**YOUR OBJECTIVE**
The reply should contain only the lines from the start of the records through the line with "the alx-low_level_programming repository", reproduced verbatim and without pictures.

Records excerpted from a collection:
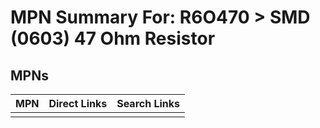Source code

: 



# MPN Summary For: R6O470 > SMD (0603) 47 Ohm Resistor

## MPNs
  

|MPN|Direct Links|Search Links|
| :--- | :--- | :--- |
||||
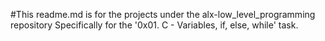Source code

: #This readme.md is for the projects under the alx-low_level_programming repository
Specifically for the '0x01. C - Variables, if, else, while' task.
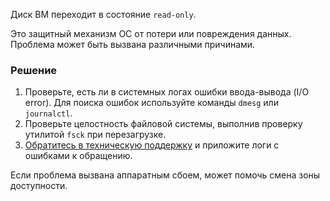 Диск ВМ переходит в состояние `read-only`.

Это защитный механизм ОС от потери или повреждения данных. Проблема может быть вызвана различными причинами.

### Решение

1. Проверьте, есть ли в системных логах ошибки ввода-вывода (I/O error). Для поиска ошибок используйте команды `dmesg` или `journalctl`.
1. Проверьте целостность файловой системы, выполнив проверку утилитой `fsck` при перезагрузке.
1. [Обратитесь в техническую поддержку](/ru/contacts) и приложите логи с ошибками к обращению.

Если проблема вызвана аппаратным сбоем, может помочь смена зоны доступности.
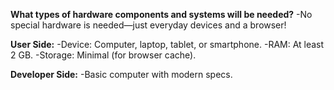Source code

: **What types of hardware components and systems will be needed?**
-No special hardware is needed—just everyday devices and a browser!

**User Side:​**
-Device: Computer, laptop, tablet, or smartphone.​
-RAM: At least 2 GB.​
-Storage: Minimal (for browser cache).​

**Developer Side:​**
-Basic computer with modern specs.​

**EXPECTED ANSWER**
Source code

: 



# MPN Summary For: R6O470 > SMD (0603) 47 Ohm Resistor

## MPNs
  

|MPN|Direct Links|Search Links|
| :--- | :--- | :--- |
||||
Source code

: #This readme.md is for the projects under the alx-low_level_programming repository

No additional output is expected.